S.F. officers using force less this year
San Francisco police officers are using force less often as the department enacts reforms and deploys body-worn cameras, but the uses of force continue to reveal wide racial disparities, according to department figures released Monday.
From January through March, uses of force were down 15.8 percent when compared with the same period in 2016, before the introduction of wearable cameras. Officers used force in 352 total incidents, officials said, with 802 actions taken against 427 people.
Uses of force include pointing a gun at someone — which accounts for up to two-thirds of the reportable cases — as well as using physical control, striking a subject with a baton, fist or other object, using pepper spray, or firing a beanbag projectile.

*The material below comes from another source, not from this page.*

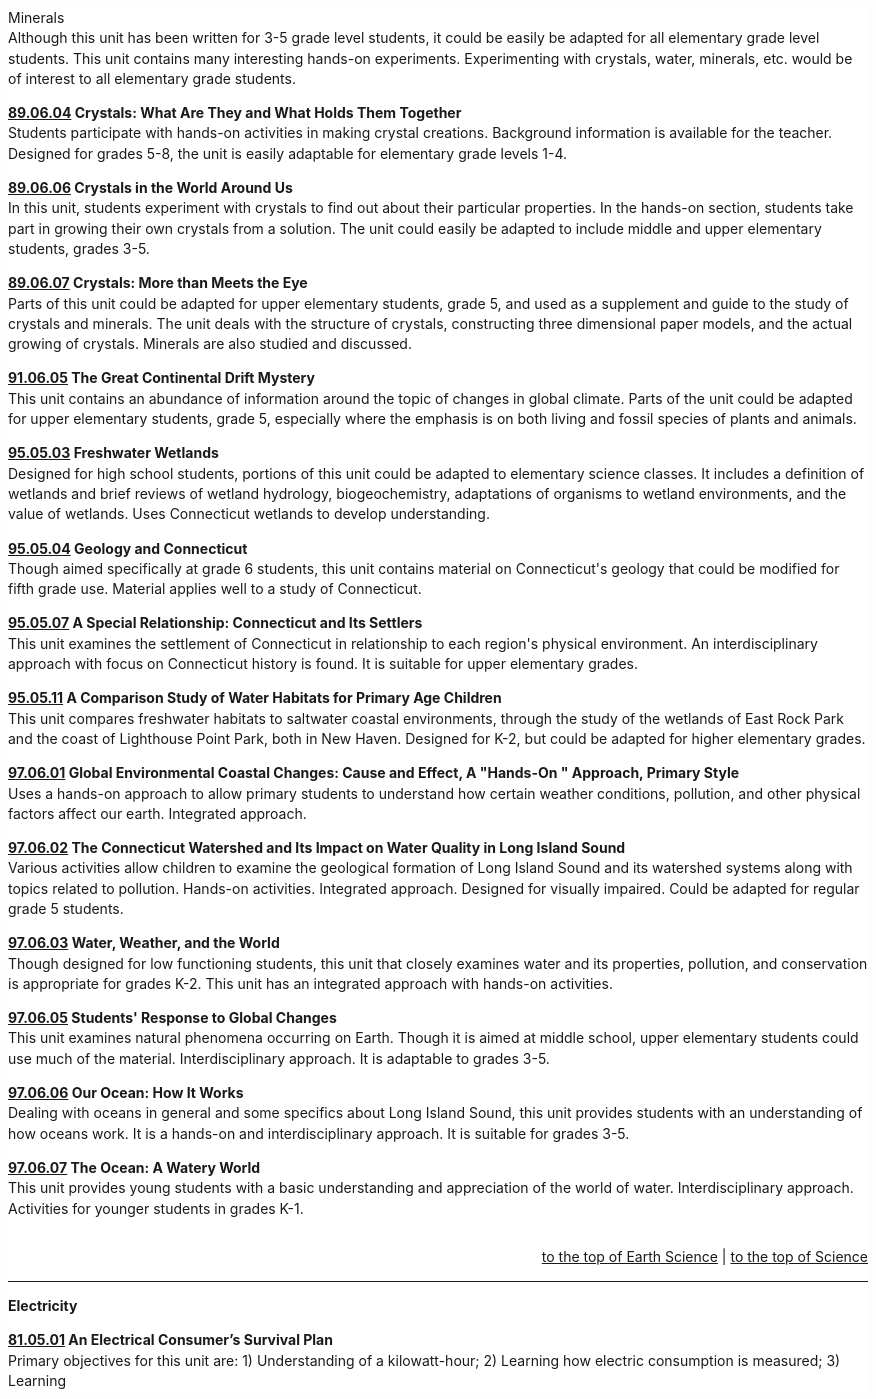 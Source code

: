 Minerals</b> <br/>Although this unit has been written for 3-5 grade level students, it could be easily be adapted for all elementary grade level students. This unit contains many interesting hands-on experiments. Experimenting with crystals, water, minerals, etc. would be of interest to all elementary grade students. </p><p><b><a href="/curriculum/guides/1989/6/89.06.04.x.html">89.06.04</a>	Crystals: What Are They and What Holds Them Together</b> <br/>Students participate with hands-on activities in making crystal creations. Background information is available for the teacher. Designed for grades 5-8, the unit is easily adaptable for elementary grade levels 1-4. </p><p><b><a href="/curriculum/guides/1989/6/89.06.06.x.html">89.06.06</a>	Crystals in the World Around Us</b> <br/>In this unit, students experiment with crystals to find out about their particular properties. In the hands-on section, students take part in growing their own crystals from a solution. The unit could easily be adapted to include middle and upper elementary students, grades 3-5. </p><p><b><a href="/curriculum/guides/1989/6/89.06.07.x.html">89.06.07</a>	Crystals: More than Meets the Eye</b> <br/>Parts of this unit could be adapted for upper elementary students, grade 5, and used as a supplement and guide to the study of crystals and minerals. The unit deals with the structure of crystals, constructing three dimensional paper models, and the actual growing of crystals. Minerals are also studied and discussed. </p><p><b><a href="/curriculum/guides/1991/6/91.06.05.x.html">91.06.05</a>	The Great Continental Drift Mystery</b> <br/>This unit contains an abundance of information around the topic of changes in global climate. Parts of the unit could be adapted for upper elementary students, grade 5, especially where the emphasis is on both living and fossil species of plants and animals. </p><p><b><a href="/curriculum/guides/1995/5/95.05.03.x.html">95.05.03</a>	Freshwater Wetlands</b> <br/>Designed for high school students, portions of this unit could be adapted to elementary science classes. It includes a definition of wetlands and brief reviews of wetland hydrology, biogeochemistry, adaptations of organisms to wetland environments, and the value of wetlands. Uses Connecticut wetlands to develop understanding. </p><p><b><a href="/curriculum/guides/1995/5/95.05.04.x.html">95.05.04</a>	Geology and Connecticut</b> <br/>Though aimed specifically at grade 6 students, this unit contains material on Connecticut's geology that could be modified for fifth grade use. Material applies well to a study of Connecticut. </p><p><b><a href="/curriculum/guides/1995/5/95.05.07.x.html">95.05.07</a>	A Special Relationship: Connecticut and Its Settlers</b> <br/>This unit examines the settlement of Connecticut in relationship to each region's physical environment. An interdisciplinary approach with focus on Connecticut history is found. It is suitable for upper elementary grades. </p><p><b><a href="/curriculum/guides/1995/5/95.05.11.x.html">95.05.11</a>	A Comparison Study of Water Habitats for Primary Age Children</b> <br/>This unit compares freshwater habitats to saltwater coastal environments, through the study of the wetlands of East Rock Park and the coast of Lighthouse Point Park, both in New Haven. Designed for K-2, but could be adapted for higher elementary grades. </p><p><b><a href="/curriculum/guides/1997/6/97.06.01.x.html">97.06.01</a>	Global Environmental Coastal Changes: Cause and Effect, A "Hands-On " Approach, Primary Style</b> <br/>Uses a hands-on approach to allow primary students to understand how certain weather conditions, pollution, and other physical factors affect our earth. Integrated approach. </p><p><b><a href="/curriculum/guides/1997/6/97.06.02.x.html">97.06.02</a>	The Connecticut Watershed and Its Impact on Water Quality in Long Island Sound</b> <br/>Various activities allow children to examine the geological formation of Long Island Sound and its watershed systems along with topics related to pollution. Hands-on activities. Integrated approach. Designed for visually impaired. Could be adapted for regular grade 5 students. </p><p><b><a href="/curriculum/guides/1997/6/97.06.03.x.html">97.06.03</a>	Water, Weather, and the World</b> <br/>Though designed for low functioning students, this unit that closely examines water and its properties, pollution, and conservation is appropriate for grades K-2. This unit has an integrated approach with hands-on activities. </p><p><b><a href="/curriculum/guides/1997/6/97.06.05.x.html">97.06.05</a>	Students' Response to Global Changes</b> <br/>This unit examines natural phenomena occurring on Earth. Though it is aimed at middle school, upper elementary students could use much of the material. Interdisciplinary approach. It is adaptable to grades 3-5. </p><p><b><a href="/curriculum/guides/1997/6/97.06.06.x.html">97.06.06</a>	Our Ocean: How It Works</b> <br/>Dealing with oceans in general and some specifics about Long Island Sound, this unit provides students with an understanding of how oceans work. It is a hands-on and interdisciplinary approach. It is suitable for grades 3-5. </p><p><b><a href="/curriculum/guides/1997/6/97.06.07.x.html">97.06.07</a>	The Ocean: A Watery World</b> <br/>This unit provides young students with a basic understanding and appreciation of the world of water. Interdisciplinary approach. Activities for younger students in grades K-1. </p><table cellpadding="2">                     </table> <div align="right"><a href="#e">to the top of Earth Science</a> | <a href="#top">to the top of Science</a></div> <hr/> <p><a name="f"></a><b>Electricity</b> </p><p><b><a href="/curriculum/guides/1981/5/81.05.01.x.html">81.05.01</a>	An Electrical Consumer’s Survival Plan</b> <br/>Primary objectives for this unit are: 1) Understanding of a kilowatt-hour; 2) Learning how electric consumption is measured; 3) Learning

Referring to reform efforts begun in response to several controversial police shootings, Police Chief Bill Scott, who took command in January, said, “The data show that the department’s efforts to train our officers on tactics such as
de-escalation and proportionality is paying off.”

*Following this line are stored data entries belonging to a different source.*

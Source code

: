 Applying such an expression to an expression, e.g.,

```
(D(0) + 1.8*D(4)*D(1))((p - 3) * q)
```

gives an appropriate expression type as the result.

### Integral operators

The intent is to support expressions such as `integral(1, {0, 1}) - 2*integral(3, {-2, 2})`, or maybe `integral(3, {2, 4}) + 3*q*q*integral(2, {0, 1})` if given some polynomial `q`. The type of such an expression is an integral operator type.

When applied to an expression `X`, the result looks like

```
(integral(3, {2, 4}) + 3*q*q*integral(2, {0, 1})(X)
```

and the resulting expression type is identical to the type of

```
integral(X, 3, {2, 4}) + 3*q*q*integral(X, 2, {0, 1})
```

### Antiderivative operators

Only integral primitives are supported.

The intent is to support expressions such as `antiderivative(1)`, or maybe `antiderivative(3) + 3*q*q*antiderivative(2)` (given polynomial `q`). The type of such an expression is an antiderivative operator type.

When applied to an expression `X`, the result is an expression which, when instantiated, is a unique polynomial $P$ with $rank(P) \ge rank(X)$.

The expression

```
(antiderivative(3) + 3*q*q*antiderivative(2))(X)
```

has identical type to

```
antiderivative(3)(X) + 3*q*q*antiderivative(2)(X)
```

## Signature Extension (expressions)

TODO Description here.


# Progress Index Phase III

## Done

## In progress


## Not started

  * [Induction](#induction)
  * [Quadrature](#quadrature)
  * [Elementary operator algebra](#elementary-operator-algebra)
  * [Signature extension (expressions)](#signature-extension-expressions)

The department’s figures showed that roughly 41 percent of the uses of force in the first quarter of the year involved black people, while 23 percent involved Latinos.
According to the U.S. census, African Americans made up 5.7 percent of the city’s population in 2015, while Latino residents were 15.3 percent.
The drop in uses of force shrunk the racial disparity slightly. In the same time period in 2016, 46 percent of uses of force involved black people, and 25 percent involved Latinos. Use of force involving white people this year was up when compared with 2016.
City Public Defender Jeff Adachi, whose office is studying racial disparities in the criminal justice system, said the statistics “mirror what other studies have found across the country,” and demanded more scrutiny.
“It points to the fact that San Francisco has the same problems of officers using force against black and brown people more readily and often than their white counterparts,” he said. “It’s a result of both explicit and implicit bias, lack of effective training and most importantly, lack of accountability.”
Sgt. Michael Andraychack, a police spokesman, said the racial breakdown for uses of force were consistent with arrest rates for the same period.